How can I run "gene set enrichment" (not necessarily GSEA) with only one condition?
8 months ago
I have a metagenomics dataset with de-novo open reading frames [ORF] calls analogous to genes. In this dataset, I have metagenomic assembled genomes [MAGs] and for each MAG I have clusters of ORFs. I have ran KOFAMSCAN to get KEGG orthologs for the ORFs.

I want ask the following statistical question:

For each MAG-specific cluster, which KEGG pathways are enriched?

I've already extracted all of info from this KEGG htext file so I have a gmt formatted table that basically has the following structure: [KEGG_ID]\t[KEGG_PATHWAY_DESCRIPTION]\t[KO_1]\t[KO_2]\t...[KO_N] (though, I also have this in a python dictionary {"kegg_pathway":{KO_1, KO_2, ..., KO_N}).

Additionally, I have a vector of positive floats that I could also use for each of the KO specific to each cluster.

My first idea was to try GSEA via GSEApy using prerank module. I got this to run but realized it wants positive and negative weights so I don't think I'm using this appropriately. It seems to be specific to phenotypic data and I only have one condition.

My next idea was to try to use a hypergeometric test, though I'm not sure how this can be done exactly: https://docs.scipy.org/doc/scipy/reference/generated/scipy.stats.hypergeom.html

For example if I went down this path, would I do this for multiple iterations and what would I use for the M, n, and N

Can someone direct me to a software package (preferably Python or command line but R is fine if the implementation is straightforward), how to use the hypergeometric test properly, or a better way to go about solving this problem?

A recap of my dataset:

• KEGG_DATABASE

• Mapping between KEGG pathways to a list of KEGG orthologs in said pathway (GMT file and Python dictionary)
• METAGENOME

• MAGs
• Cluster of ORFs in MAG
• KEGG ortholog mapping for ORFs in cluster
• Vector of positive floats with "weight" for KEGG ortholog w.r.t. each MAG or Cluster (the details aren't important)
8 months ago

Let's say that a gene term contains 50 genes from a total pool of 1000 genes, and of the 20 genes in your cluster, 5 of them are in that gene term. In scipy this would be: n = 50, M = 1000, N = 20, k=5. Remember that to derive a p-value you need to get the probability of getting that number or more extreme number of successes given the null is true.

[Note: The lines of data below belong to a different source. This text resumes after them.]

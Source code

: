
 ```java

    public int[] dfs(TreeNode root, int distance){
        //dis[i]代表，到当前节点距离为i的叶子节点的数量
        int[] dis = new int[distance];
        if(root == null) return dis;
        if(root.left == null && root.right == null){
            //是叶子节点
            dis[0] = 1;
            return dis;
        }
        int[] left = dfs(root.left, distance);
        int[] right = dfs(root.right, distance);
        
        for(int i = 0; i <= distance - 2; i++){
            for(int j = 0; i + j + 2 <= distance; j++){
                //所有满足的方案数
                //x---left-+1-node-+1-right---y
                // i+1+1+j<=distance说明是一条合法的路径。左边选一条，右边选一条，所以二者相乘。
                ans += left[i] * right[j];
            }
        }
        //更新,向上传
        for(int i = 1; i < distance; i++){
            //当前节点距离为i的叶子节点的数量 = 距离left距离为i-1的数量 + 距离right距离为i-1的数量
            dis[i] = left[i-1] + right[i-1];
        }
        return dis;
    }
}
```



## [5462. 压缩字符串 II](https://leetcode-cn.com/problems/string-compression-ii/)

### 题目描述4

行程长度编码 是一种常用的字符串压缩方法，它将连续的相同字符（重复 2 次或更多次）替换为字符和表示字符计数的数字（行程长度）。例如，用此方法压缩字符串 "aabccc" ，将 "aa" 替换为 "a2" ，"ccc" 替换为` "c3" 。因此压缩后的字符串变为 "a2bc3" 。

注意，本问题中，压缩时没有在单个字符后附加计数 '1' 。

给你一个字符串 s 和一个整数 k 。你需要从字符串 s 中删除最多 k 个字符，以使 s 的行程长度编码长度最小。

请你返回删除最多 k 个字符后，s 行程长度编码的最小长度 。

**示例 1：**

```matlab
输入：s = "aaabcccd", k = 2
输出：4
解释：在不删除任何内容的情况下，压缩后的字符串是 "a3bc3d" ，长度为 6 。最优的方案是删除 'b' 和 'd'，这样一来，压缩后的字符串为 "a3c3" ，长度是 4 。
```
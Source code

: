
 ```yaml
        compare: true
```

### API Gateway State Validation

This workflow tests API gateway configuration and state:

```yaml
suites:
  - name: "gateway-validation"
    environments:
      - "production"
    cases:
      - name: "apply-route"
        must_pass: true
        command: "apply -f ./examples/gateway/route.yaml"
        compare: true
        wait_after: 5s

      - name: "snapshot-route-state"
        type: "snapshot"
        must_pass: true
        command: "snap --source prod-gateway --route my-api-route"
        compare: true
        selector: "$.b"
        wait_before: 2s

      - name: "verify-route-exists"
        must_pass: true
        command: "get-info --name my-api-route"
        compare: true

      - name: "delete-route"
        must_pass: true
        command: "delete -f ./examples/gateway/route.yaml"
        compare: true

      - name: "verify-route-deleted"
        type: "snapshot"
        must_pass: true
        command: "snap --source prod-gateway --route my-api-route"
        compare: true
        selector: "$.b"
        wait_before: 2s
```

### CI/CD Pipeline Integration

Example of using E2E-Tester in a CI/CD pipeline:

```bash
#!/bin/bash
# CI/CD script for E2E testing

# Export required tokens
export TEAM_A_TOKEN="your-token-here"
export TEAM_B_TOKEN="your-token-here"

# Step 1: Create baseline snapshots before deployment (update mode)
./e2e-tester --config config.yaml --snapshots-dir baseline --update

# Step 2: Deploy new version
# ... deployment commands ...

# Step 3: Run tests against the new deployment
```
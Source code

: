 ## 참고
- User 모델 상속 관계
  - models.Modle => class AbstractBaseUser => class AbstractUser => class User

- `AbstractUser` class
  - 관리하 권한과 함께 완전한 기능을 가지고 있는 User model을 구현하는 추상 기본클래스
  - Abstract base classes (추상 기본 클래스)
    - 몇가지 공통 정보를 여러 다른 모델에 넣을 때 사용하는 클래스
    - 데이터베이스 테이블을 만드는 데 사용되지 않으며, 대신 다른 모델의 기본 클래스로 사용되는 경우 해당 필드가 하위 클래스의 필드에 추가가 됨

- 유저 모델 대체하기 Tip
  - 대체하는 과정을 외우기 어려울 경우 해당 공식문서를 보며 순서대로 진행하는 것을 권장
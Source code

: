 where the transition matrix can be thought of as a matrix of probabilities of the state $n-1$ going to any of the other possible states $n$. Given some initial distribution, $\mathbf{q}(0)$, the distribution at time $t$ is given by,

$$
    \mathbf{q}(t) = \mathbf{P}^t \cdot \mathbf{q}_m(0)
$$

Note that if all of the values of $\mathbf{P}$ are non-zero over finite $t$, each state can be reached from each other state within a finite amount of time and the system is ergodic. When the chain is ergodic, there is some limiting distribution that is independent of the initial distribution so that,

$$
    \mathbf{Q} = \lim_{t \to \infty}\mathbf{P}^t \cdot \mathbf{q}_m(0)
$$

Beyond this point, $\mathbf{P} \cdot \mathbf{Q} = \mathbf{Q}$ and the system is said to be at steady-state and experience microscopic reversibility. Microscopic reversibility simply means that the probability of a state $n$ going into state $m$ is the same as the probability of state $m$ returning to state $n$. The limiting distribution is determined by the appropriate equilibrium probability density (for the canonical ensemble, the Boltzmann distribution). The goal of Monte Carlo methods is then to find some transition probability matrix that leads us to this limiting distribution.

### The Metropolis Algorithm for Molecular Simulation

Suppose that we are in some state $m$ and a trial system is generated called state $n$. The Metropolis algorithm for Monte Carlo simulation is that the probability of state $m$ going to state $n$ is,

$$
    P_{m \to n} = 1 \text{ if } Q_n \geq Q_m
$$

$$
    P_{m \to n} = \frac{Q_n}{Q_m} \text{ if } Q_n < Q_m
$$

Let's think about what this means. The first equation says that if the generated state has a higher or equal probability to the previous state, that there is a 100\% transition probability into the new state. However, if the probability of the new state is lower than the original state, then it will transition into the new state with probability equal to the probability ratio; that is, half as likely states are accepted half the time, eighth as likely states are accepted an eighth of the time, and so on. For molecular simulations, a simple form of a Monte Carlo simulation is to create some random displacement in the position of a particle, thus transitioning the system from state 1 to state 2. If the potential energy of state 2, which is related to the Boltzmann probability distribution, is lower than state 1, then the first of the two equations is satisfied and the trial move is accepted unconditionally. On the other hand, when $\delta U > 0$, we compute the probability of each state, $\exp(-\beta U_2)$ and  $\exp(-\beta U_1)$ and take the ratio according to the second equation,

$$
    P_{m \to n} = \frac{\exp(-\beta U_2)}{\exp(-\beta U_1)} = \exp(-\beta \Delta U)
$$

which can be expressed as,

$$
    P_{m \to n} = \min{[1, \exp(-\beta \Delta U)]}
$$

Thanks for the response. Expanding this out a bit. We have the following:

• MAG_1 has 1000 genes
• gene_set_Ahas 50 genes
• The query_cluster has 20 genes
• 5 genes in query_cluster are in gene_set_A

In the example here: https://docs.scipy.org/doc/scipy/reference/generated/scipy.stats.hypergeom.html

[M, n, N] = [20, 7, 12]
rv = hypergeom(M, n, N)
x = np.arange(0, n+1)
pmf_dogs = rv.pmf(x)


Would the way to generalize this to our problem be the following:

n = 50
M = 1000
N = 20
k=5

hg = stats.hypergeom(M=M, n=n, N=N)
p_value = hg.pmf(k)
p_value # 0.0019786609386289876

The survival function sf might be more straight forward in this case, since it will calculate the probability of k or more successes, which is identical to the p-value of the upper-tail.